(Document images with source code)
[Start of section]

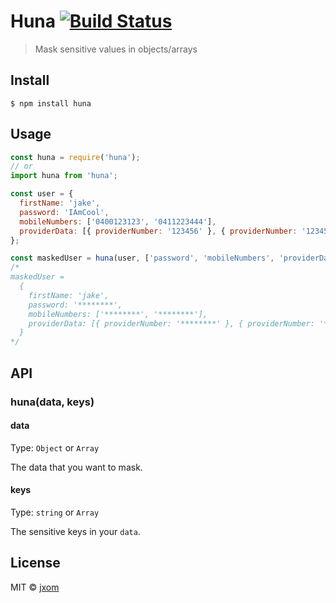# Huna [![Build Status](https://travis-ci.org/jxom/huna.svg?branch=master)](https://travis-ci.org/jxom/huna)

> Mask sensitive values in objects/arrays


## Install

```
$ npm install huna
```


## Usage

```js
const huna = require('huna');
// or
import huna from 'huna';

const user = {
  firstName: 'jake',
  password: 'IAmCool',
  mobileNumbers: ['0400123123', '0411223444'],
  providerData: [{ providerNumber: '123456' }, { providerNumber: '123456' }]
};

const maskedUser = huna(user, ['password', 'mobileNumbers', 'providerData']);
/*
maskedUser =
  {
    firstName: 'jake',
    password: '********',
    mobileNumbers: ['********', '********'],
    providerData: [{ providerNumber: '********' }, { providerNumber: '********' }]
  }
*/
```


## API

### huna(data, keys)

#### data

Type: `Object` or `Array`

The data that you want to mask.

#### keys

Type: `string` or `Array`

The sensitive keys in your `data`.


## License

MIT © [jxom](http://jxom.io)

[End of section]

▶ [PROBLEM]:
Using the records above, pull out each line where the word "sensitive" occurs.

▶ [RESPONSE TO THIS EXERCISE]:
> Mask sensitive values in objects/arrays
The sensitive keys in your `data`.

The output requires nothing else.